## AIM OF THE EXERCISE
Show each line of the data below that has the string "无序求和" in it.

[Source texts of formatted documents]

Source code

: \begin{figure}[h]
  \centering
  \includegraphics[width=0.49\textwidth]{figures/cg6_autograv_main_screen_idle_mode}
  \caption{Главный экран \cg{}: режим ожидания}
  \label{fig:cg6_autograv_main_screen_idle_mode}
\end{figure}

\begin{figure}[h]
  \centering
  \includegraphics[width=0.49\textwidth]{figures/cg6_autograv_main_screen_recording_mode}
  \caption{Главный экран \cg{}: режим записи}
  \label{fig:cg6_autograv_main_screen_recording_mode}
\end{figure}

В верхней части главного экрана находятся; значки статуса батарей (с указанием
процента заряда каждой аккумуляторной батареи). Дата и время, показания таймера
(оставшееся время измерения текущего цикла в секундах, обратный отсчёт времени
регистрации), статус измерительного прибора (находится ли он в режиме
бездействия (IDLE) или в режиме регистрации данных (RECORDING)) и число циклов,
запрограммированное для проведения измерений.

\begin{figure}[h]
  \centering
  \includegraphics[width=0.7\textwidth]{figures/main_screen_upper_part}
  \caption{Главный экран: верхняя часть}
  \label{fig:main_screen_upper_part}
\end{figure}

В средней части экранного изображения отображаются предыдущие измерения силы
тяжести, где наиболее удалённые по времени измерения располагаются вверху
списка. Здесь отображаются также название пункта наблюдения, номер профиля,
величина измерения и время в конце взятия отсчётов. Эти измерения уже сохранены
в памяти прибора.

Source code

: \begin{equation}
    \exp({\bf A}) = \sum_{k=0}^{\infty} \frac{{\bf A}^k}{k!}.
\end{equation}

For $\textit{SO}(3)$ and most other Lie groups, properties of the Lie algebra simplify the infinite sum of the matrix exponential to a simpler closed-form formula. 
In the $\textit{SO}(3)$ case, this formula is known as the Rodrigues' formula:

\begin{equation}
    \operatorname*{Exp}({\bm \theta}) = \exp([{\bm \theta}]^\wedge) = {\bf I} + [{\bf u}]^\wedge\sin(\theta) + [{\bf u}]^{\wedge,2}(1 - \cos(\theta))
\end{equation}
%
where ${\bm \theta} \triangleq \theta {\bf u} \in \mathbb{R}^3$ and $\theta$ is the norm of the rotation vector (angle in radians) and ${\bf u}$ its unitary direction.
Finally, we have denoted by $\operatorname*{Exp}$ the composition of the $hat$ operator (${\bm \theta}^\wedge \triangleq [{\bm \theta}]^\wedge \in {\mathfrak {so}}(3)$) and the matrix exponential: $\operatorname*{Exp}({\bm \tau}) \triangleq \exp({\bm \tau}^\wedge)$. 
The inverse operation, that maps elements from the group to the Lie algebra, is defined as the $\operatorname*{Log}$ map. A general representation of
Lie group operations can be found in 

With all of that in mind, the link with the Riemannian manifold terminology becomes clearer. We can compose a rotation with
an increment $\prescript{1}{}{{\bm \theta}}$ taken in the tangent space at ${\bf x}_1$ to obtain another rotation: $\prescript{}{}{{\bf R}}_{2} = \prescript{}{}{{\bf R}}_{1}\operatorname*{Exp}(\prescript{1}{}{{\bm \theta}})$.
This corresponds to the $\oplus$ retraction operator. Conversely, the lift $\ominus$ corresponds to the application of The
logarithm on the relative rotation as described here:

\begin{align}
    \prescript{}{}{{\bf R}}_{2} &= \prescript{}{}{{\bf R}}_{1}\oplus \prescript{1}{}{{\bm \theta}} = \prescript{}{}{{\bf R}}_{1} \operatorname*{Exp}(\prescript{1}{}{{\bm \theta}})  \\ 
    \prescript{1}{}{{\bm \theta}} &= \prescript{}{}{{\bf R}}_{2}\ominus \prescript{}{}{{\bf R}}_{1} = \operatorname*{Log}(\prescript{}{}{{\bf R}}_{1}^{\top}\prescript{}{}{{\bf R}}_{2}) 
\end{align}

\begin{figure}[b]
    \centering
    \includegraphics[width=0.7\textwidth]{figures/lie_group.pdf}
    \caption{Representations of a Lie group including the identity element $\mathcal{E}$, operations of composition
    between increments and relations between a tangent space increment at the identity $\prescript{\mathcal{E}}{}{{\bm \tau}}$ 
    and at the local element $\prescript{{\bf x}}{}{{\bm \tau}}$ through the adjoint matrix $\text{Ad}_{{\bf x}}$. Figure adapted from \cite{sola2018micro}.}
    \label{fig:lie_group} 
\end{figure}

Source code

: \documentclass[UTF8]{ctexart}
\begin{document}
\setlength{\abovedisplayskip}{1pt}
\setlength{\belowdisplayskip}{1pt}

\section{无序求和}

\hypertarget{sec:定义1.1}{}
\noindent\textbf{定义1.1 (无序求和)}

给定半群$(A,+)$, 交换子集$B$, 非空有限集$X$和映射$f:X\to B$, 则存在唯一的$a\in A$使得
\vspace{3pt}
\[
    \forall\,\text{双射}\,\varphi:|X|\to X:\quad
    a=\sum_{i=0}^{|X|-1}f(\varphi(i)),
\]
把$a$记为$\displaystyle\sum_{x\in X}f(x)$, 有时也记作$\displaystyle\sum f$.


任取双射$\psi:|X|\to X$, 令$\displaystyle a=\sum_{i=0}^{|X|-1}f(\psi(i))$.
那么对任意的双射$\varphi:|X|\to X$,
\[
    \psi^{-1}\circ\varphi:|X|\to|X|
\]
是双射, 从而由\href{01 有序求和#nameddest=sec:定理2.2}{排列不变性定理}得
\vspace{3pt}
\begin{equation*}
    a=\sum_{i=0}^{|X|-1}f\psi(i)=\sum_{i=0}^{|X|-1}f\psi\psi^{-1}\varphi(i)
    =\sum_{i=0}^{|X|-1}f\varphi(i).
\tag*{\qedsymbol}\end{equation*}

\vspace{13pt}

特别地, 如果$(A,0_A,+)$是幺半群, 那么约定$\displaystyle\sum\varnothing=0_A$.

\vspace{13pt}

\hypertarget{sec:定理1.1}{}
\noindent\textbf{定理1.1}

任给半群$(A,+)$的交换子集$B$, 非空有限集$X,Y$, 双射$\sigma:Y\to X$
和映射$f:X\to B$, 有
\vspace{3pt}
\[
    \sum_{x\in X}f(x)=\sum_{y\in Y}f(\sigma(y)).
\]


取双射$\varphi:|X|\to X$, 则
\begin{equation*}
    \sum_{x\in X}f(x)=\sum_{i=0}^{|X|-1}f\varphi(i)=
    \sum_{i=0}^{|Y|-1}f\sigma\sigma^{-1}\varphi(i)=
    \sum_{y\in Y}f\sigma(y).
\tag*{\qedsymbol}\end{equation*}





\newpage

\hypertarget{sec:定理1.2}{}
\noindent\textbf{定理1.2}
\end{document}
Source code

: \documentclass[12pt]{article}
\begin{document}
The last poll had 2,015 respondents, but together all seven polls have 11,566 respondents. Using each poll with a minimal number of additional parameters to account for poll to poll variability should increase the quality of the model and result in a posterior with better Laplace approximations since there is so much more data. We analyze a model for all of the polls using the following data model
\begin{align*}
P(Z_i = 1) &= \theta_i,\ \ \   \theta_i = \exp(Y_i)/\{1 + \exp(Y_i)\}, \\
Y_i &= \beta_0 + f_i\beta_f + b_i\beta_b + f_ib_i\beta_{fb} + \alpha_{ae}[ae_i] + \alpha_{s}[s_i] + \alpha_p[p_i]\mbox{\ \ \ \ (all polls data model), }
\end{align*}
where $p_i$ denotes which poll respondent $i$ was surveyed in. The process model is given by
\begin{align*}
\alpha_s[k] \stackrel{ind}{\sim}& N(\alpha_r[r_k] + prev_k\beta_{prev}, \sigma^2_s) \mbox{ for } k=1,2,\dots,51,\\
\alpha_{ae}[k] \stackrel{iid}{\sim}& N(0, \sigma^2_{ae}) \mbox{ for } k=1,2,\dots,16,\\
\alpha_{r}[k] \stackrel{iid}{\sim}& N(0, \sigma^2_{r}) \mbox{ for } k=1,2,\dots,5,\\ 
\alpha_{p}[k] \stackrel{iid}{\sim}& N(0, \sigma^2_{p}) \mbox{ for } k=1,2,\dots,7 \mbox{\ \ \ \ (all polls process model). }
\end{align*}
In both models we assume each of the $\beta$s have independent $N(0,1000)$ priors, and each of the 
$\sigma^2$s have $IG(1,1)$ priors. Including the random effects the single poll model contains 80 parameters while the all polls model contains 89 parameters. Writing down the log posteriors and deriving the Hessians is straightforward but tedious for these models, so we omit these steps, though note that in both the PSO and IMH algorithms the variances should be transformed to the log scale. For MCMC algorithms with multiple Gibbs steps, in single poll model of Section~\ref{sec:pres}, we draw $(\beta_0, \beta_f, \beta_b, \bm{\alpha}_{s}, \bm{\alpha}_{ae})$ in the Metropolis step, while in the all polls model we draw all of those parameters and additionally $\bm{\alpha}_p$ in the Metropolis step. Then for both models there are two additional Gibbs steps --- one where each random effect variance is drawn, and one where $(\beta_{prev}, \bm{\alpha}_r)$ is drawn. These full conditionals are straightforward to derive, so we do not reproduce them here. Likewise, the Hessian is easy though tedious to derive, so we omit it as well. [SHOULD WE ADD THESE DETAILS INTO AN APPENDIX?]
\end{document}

## SOLUTION
\section{无序求和}
\noindent\textbf{定义1.1 (无序求和)}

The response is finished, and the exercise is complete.